Input for this task Block Start

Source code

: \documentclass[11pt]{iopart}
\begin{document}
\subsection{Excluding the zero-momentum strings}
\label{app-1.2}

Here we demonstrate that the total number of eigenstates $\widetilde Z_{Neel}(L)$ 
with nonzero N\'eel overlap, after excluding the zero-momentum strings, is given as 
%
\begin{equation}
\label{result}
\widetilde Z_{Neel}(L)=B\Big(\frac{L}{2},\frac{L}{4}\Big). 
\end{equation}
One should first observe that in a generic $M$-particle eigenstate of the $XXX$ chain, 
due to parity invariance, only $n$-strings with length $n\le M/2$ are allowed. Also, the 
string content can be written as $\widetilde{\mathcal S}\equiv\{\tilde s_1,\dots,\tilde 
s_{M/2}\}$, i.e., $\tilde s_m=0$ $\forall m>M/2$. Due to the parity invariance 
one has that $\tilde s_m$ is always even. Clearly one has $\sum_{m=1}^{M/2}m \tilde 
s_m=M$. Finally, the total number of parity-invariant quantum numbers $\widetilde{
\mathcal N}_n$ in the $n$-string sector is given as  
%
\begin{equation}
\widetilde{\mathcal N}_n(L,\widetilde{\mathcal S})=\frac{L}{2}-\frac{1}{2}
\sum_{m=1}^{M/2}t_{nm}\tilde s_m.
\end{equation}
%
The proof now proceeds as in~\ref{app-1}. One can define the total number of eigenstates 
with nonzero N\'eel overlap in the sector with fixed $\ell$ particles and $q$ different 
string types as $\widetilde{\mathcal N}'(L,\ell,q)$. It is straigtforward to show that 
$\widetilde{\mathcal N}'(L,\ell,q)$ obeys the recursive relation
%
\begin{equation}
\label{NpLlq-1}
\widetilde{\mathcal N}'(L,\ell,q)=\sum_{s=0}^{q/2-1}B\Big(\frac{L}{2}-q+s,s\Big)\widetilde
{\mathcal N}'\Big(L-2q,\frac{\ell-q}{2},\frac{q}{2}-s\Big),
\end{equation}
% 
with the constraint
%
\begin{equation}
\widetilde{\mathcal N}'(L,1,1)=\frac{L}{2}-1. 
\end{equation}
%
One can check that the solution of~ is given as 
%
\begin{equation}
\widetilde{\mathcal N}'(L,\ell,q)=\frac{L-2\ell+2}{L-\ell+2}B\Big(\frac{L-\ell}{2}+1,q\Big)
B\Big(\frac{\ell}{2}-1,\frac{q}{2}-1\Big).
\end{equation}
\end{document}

Input for this task Block End

Print every record above exactly as it stands.

Source code

: \documentclass[11pt]{iopart}
\begin{document}
\subsection{Excluding the zero-momentum strings}
\label{app-1.2}

Here we demonstrate that the total number of eigenstates $\widetilde Z_{Neel}(L)$ 
with nonzero N\'eel overlap, after excluding the zero-momentum strings, is given as 
%
\begin{equation}
\label{result}
\widetilde Z_{Neel}(L)=B\Big(\frac{L}{2},\frac{L}{4}\Big). 
\end{equation}
One should first observe that in a generic $M$-particle eigenstate of the $XXX$ chain, 
due to parity invariance, only $n$-strings with length $n\le M/2$ are allowed. Also, the 
string content can be written as $\widetilde{\mathcal S}\equiv\{\tilde s_1,\dots,\tilde 
s_{M/2}\}$, i.e., $\tilde s_m=0$ $\forall m>M/2$. Due to the parity invariance 
one has that $\tilde s_m$ is always even. Clearly one has $\sum_{m=1}^{M/2}m \tilde 
s_m=M$. Finally, the total number of parity-invariant quantum numbers $\widetilde{
\mathcal N}_n$ in the $n$-string sector is given as  
%
\begin{equation}
\widetilde{\mathcal N}_n(L,\widetilde{\mathcal S})=\frac{L}{2}-\frac{1}{2}
\sum_{m=1}^{M/2}t_{nm}\tilde s_m.
\end{equation}
%
The proof now proceeds as in~\ref{app-1}. One can define the total number of eigenstates 
with nonzero N\'eel overlap in the sector with fixed $\ell$ particles and $q$ different 
string types as $\widetilde{\mathcal N}'(L,\ell,q)$. It is straigtforward to show that 
$\widetilde{\mathcal N}'(L,\ell,q)$ obeys the recursive relation
%
\begin{equation}
\label{NpLlq-1}
\widetilde{\mathcal N}'(L,\ell,q)=\sum_{s=0}^{q/2-1}B\Big(\frac{L}{2}-q+s,s\Big)\widetilde
{\mathcal N}'\Big(L-2q,\frac{\ell-q}{2},\frac{q}{2}-s\Big),
\end{equation}
% 
with the constraint
%
\begin{equation}
\widetilde{\mathcal N}'(L,1,1)=\frac{L}{2}-1. 
\end{equation}
%
One can check that the solution of~ is given as 
%
\begin{equation}
\widetilde{\mathcal N}'(L,\ell,q)=\frac{L-2\ell+2}{L-\ell+2}B\Big(\frac{L-\ell}{2}+1,q\Big)
B\Big(\frac{\ell}{2}-1,\frac{q}{2}-1\Big).
\end{equation}
\end{document}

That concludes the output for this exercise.